The description of the terms of the notes contained in this prospectus supplement supplements the description under "Description of
Debt Securities" in the accompanying prospectus, and to the extent it is inconsistent with that description, the information in this
prospectus supplement replaces the information in the accompanying prospectus. Generally, when we refer to the prospectus, we are
referring to both parts of this document combined. If information in the prospectus supplement differs from information in the
accompanying prospectus, you should rely on the information in this prospectus supplement.
When we use the terms "American Express," the "Company," "we," "us" or "our" in this prospectus supplement, we mean American
Express Company and its subsidiaries, on a consolidated basis, unless we state or the context implies otherwise.
You should rely only on the information contained in this prospectus supplement, the accompanying prospectus, the documents
incorporated by reference and any written communication from us or the underwriters specifying the final terms of this
offering. We have not authorized anyone to provide you with information that is different. This prospectus supplement and the
accompanying prospectus may only be used where it is legal to sell these securities. The information in this prospectus
supplement and the accompanying prospectus may only be accurate as of their respective dates and the information in the
incorporated documents is only accurate as of their respective dates.

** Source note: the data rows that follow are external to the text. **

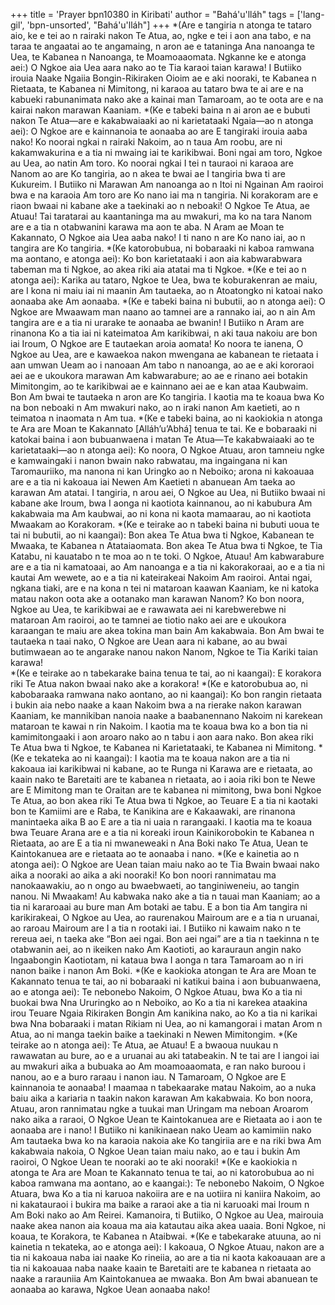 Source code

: +++
title = 'Prayer bpn10380 in Kiribati'
author = "Bahá'u'lláh"
tags = ['lang-gil', 'bpn-unsorted', "Bahá'u'lláh"]
+++
*(Are e tangiria n atonga te tataro aio, ke e tei ao n rairaki nakon Te Atua, ao, ngke e tei i aon ana tabo, e na taraa te angaatai ao te angamaing, n aron ae e tataninga Ana nanoanga te Uea, te Kabanea n Nanoanga, te Moamoaaomata. Ngkanne ke e atonga aei:)
O Ngkoe aia Uea aara nako ao te Tia karaoi taian karawa!  I Butiiko irouia Naake Ngaiia Bongin-Rikiraken Oioim ae e aki nooraki, te Kabanea n Rietaata, te Kabanea ni Mimitong, ni karaoa au tataro bwa te ai are e na kabueki rabunanimata nako ake a kainai man Tamaroam, ao te oota are e na kairai nakon marawan Kaaniam.
*(Ke e tabeki baina n ai aron ae e bubuti nakon Te Atua—are e kakabwaiaaki ao ni karietataaki Ngaia—ao n atonga aei):
O Ngkoe are e kainnanoia te aonaaba ao are E tangiraki irouia aaba nako!  Ko noorai ngkai n rairaki Nakoim, ao n taua Am roobu, are ni kakamwakurina e a tia ni mwaing iai te karikibwai.  Boni ngai am toro, Ngkoe au Uea, ao natin Am toro. Ko noorai ngkai I tei n tauraoi ni karaoa are Nanom ao are Ko tangiria, ao n akea te bwai ae I tangiria bwa ti are Kukureim. I Butiiko ni Marawan Am nanoanga ao n Itoi ni Ngainan Am raoiroi bwa e na karaoia Am toro are Ko nano iai ma n tangiria.  Ni korakoram are e riaon bwaai ni kabane ake a taekinaki ao n neboaki!  O Ngkoe Te Atua, ae Atuau!  Tai taratarai au kaantaninga ma au mwakuri, ma ko na tara Nanom are e a tia n otabwanini karawa ma aon te aba.   N Aram ae Moan te Kakannato, O Ngkoe aia Uea aaba nako! I ti nano n are Ko nano iai, ao n tangira are Ko tangiria. 
*(Ke katorobubua, ni bobaraaki ni kaboa ramwana ma aontano, e atonga aei):
Ko bon karietataaki i aon aia kabwarabwara tabeman ma ti Ngkoe, ao akea riki aia atatai ma ti Ngkoe.
*(Ke e tei ao n atonga aei):
Karika au tataro, Ngkoe te Uea, bwa te koburakenran ae maiu, are I kona ni maiu iai ni maanin Am tautaeka, ao n Atoatongko ni katoai nako aonaaba ake Am aonaaba.
*(Ke e tabeki baina ni bubutii, ao n atonga aei):
O Ngkoe are Mwaawam man naano ao tamnei are a rannako iai, ao n ain Am tangira are e a tia ni urarake te aonaaba ae bwanin!  I Butiiko n Aram are rinanona Ko a tia iai ni kateimatoa Am karikibwai, n aki taua nakoiu are bon iai Iroum, O Ngkoe are E tautaekan aroia aomata!  Ko noora te ianena, O Ngkoe au Uea, are e kawaekoa nakon mwengana ae kabanean te rietaata i aan umwan Ueam ao i nanoaan Am tabo n nanoanga, ao ae e aki kororaoi aei ae e ukoukora marawan Am kabwarabure; ao ae e rinano aei botakin Mimitongim, ao te karikibwai ae e kainnano aei ae e kan ataa Kaubwaim. Bon Am bwai te tautaeka n aron are Ko tangiria. I kaotia ma te koaua bwa Ko na bon neboaki n Am mwakuri nako, ao n iraki nanon Am kaetieti, ao n teimatoa n inaomata n Am tua.
*(Ke e tabeki baina, ao ni kaokiokia n atonga te Ara are Moan te Kakannato [Alláh’u’Abhá]  tenua te tai.  Ke e bobaraaki ni katokai baina i aon bubuanwaena i matan Te Atua—Te kakabwaiaaki ao te karietataaki—ao n atonga aei):
Ko noora, O Ngkoe Atuau, aron tamneiu ngke e kamwaingaki i nanon bwain nako rabwatau, ma ingaingana ni kan Taromauriiko, ma nanona ni kan Uringko ao n Neboiko; arona ni kakoauaa are e a tia ni kakoaua iai Newen Am Kaetieti n abanuean Am taeka ao karawan Am atatai.  I tangiria, n arou aei, O Ngkoe au Uea, ni Butiiko bwaai ni kabane ake Iroum, bwa I aonga ni kaotiota kainnanou, ao ni kabubura Am kakabwaia ma Am kaubwai, ao ni kona ni kaota mamaarau, ao ni kaotiota Mwaakam ao Korakoram.
*(Ke e teirake ao n tabeki baina ni bubuti uoua te tai ni bubutii, ao ni kaangai):
Bon akea Te Atua bwa ti Ngkoe, Kabanean te Mwaaka, te Kabanea n Atataiaomata.  Bon akea Te Atua bwa ti Ngkoe, te Tia Katabu, ni kauatabo n te moa ao n te toki. O Ngkoe, Atuau!  Am kabwarabure are e a tia ni kamatoaai, ao Am nanoanga e a tia ni kakorakoraai, ao e a tia ni kautai Am wewete, ao e a tia ni kateirakeai Nakoim Am raoiroi. Antai ngai, ngkana tiaki, are e na kona n tei ni mataroan kaawan Kaaniam, ke ni katoka matau nakon oota ake a ootanako man karawan Nanom?  Ko bon noora, Ngkoe au Uea, te karikibwai ae e rawawata aei ni karebwerebwe ni mataroan Am raoiroi, ao te tamnei ae tiotio nako aei are e ukoukora karaangan te maiu are akea tokina man bain Am kakabwaia.  Bon Am bwai te tautaeka n taai nako, O Ngkoe are Uean aara ni kabane, ao au bwai butimwaean ao te angarake nanou nakon Nanom, Ngkoe te Tia Kariki taian karawa!  
*(Ke e teirake ao n tabekarake baina tenua te tai, ao ni kaangai):
E korakora riki Te Atua nakon bwaai nako ake a korakora!
*(Ke e katorobubua ao, ni kabobaraaka ramwana nako aontano, ao ni kaangai):
Ko bon rangin rietaata i bukin aia nebo naake a kaan Nakoim bwa a na rierake nakon karawan Kaaniam, ke mannikiban nanoia naake a baabanennano Nakoim ni karekean mataroan te kawai n rin Nakoim.   I kaotia ma te koaua bwa ko a bon tia ni kamimitongaaki i aon aroaro nako ao n tabu i aon aara nako.  Bon akea riki Te Atua bwa ti Ngkoe, te Kabanea ni Karietataaki, te Kabanea ni Mimitong.
*(Ke e tekateka ao ni kaangai):
I kaotia ma te koaua nakon are a tia ni kakoaua iai karikibwai ni kabane, ao te Runga ni Karawa are e rietaata, ao kaain nako te Baretaiti are te kabanea n rietaata, ao i aoia riki bon te Newe are E Mimitong man te Oraitan are te kabanea ni mimitong, bwa boni Ngkoe Te Atua, ao bon akea riki Te Atua bwa ti Ngkoe, ao Teuare E a tia ni kaotaki bon te Kamiimi are e Raba, te Kanikina are e Kakaawaki, are rinanona manintaeka aika B ao E are a tia ni uaia n rarangaaki. I kaotia ma te koaua bwa Teuare Arana are e a tia ni koreaki iroun Kainikorobokin te Kabanea n Rietaata, ao are E a tia ni mwaneweaki n Ana Boki nako Te Atua, Uean te Kaintokanuea are e rietaata ao te aonaaba i nano.
*(Ke e kainetia ao n atonga aei):
O Ngkoe are Uean taian maiu nako ao te Tia Bwain bwaai nako aika a nooraki ao aika a aki nooraki!  Ko bon noori rannimatau ma nanokaawakiu, ao n ongo au bwaebwaeti, ao tanginiweneiu, ao tangin nanou.  Ni Mwaakam!  Au kabwaka nako ake a tia n tauai man Kaaniam; ao a tia ni kararoaai au bure man Am botaki ae tabu.  E a bon tia Am tangira ni karikirakeai, O Ngkoe au Uea, ao raurenakou Mairoum are e a tia n uruanai, ao raroau Mairoum are I a tia n rootaki iai.  I Butiiko ni kawaim nako n te rereua aei, n taeka ake “Bon aei ngai. Bon aei ngai” are a tia n taekinna n te otabwanin aei, ao n ikeiken nako Am Kaotioti, ao karauraun angin nako Ingaabongin Kaotiotam, ni kataua bwa I aonga n tara Tamaroam ao n iri nanon baike i nanon Am Boki.
*(Ke e kaokioka atongan te Ara are Moan te Kakannato tenua te tai, ao ni bobaraaki ni katikui baina i aon bubuanwaena, ao e atonga aei):
Te nebonebo Nakoim, O Ngkoe Atuau, bwa Ko a tia ni buokai bwa Nna Ururingko ao n Neboiko, ao Ko a tia ni karekea ataakina irou Teuare Ngaia Rikiraken Bongin Am kanikina nako, ao Ko a tia ni karikai bwa Nna bobaraaki i matan Rikiam ni Uea, ao ni kamangorai i matan Arom n Atua, ao ni manga taekin baike a taekinaki n Newen Mimitongim. 
*(Ke teirake ao n atonga aei):
Te Atua, ae Atuau!  E a bwaoua nuukau n rawawatan au bure, ao e a uruanai au aki tatabeakin.  N te tai are I iangoi iai au mwakuri aika a bubuaka ao Am moamoaaomata, e ran nako buroou i nanou, ao e a buro raraau i nanon iau.  N Tamaroam, O Ngkoe are E kainnanoia te aonaaba! I maamaa n tabekaarake matau Nakoim, ao a nuka baiu aika a kariaria n taakin nakon karawan Am kakabwaia.  Ko bon noora, Atuau, aron rannimatau ngke a tuukai man Uringam ma neboan Aroarom nako aika a raraoi, O Ngkoe Uean te Kaintokanuea are e Rietaata ao i aon te aonaaba are i nano!  I Butiiko ni kanikinaean nako Ueam ao kamimiin nako Am tautaeka bwa ko na karaoia nakoia ake Ko tangiriia are e na riki bwa Am kakabwaia nakoia, O Ngkoe Uean taian maiu nako, ao e tau i bukin Am raoiroi, O Ngkoe Uean te nooraki ao te aki nooraki!
*(Ke e kaokiokia n atonga te Ara are Moan te Kakannato tenua te tai, ao ni katorobubua ao ni kaboa ramwana ma aontano, ao e kaangai:):
Te nebonebo Nakoim, O Ngkoe Atuara, bwa Ko a tia ni karuoa nakoiira are e na uotiira ni kaniira Nakoim, ao ni kakatauraoi i bukira ma baike a raraoi ake a tia ni karuoaki mai Iroum n Am Boki nako ao Am Reirei.  Kamanoira, ti Butiiko, O Ngkoe au Uea, mairouia naake akea nanon aia koaua ma aia katautau aika akea uaaia.  Boni Ngkoe, ni koaua, te Korakora, te Kabanea n Ataibwai.
*(Ke e tabekarake atuuna, ao ni kainetia n tekateka, ao e atonga aei):
I kakoaua, O Ngkoe Atuau, nakon are a tia ni kakoaua naba iai naake Ko rineiia, ao are a tia ni kaota kakoauaan are a tia ni kakoauaa naba naake kaain te Baretaiti are te kabanea n rietaata ao naake a rarauniia Am Kaintokanuea ae mwaaka.  Bon Am bwai abanuean te aonaaba ao karawa, Ngkoe Uean aonaaba nako!
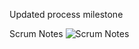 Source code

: Updated process milestone

Scrum Notes
![Scrum Notes](https://user-images.githubusercontent.com/82550231/165877859-d5953415-325d-4ecc-a2e0-89e57fc6e758.PNG)
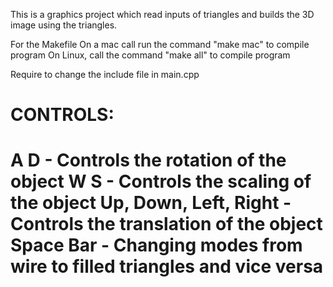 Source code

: This is a graphics project which read inputs of triangles and builds the 3D image using the triangles.

For the Makefile 
On a mac call run the command "make mac" to compile program
On Linux, call the command "make all" to compile program

Require to change the include file in main.cpp

CONTROLS:
========================================================================
A D - Controls the rotation of the object
W S - Controls the scaling of the object
Up, Down, Left, Right - Controls the translation of the object
Space Bar - Changing modes from wire to filled triangles and vice versa
========================================================================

To the extent the offer of the notes is made in any Member State of the European Economic Area that has implemented the European
Council Directive 2003/71/EC (such Directive, together with any applicable implementing measures in the relevant home Member State
under such Directive, the "Prospectus Directive") before the date of publication of a prospectus in relation to the notes which has been
approved by the competent authority in that Member State in accordance with the Prospective Directive (or, where appropriate,
published in accordance with the Prospectus Directive and notified to the competent authority in that Member State in accordance with
the Prospectus Directive), the offer (including any offer pursuant to this document) is only addressed to qualified investors in that
Member State within the meaning of the Prospectus Directive or has been or will be made otherwise in circumstances that do not
require us to publish a prospectus pursuant to the Prospectus Directive.
This document is only being distributed to and is only directed at: (i) persons who are outside the United Kingdom; or (ii) investment
professionals falling within Article 19(5) of the Financial Services and Markets Act 2000 (Financial Promotion) Order 2005 (the
"Order"); or (iii) high net worth entities, and other persons to whom it may lawfully be communicated, falling within Article 49(2)(a) to
(d) of the Order (all such persons together being referred to as "relevant persons"). The notes are only available to, and any invitation,
offer or agreement to subscribe, purchase or otherwise acquire such notes will be engaged in only with, relevant persons. Any person
who is not a relevant person should not act or rely on this document or any of its contents.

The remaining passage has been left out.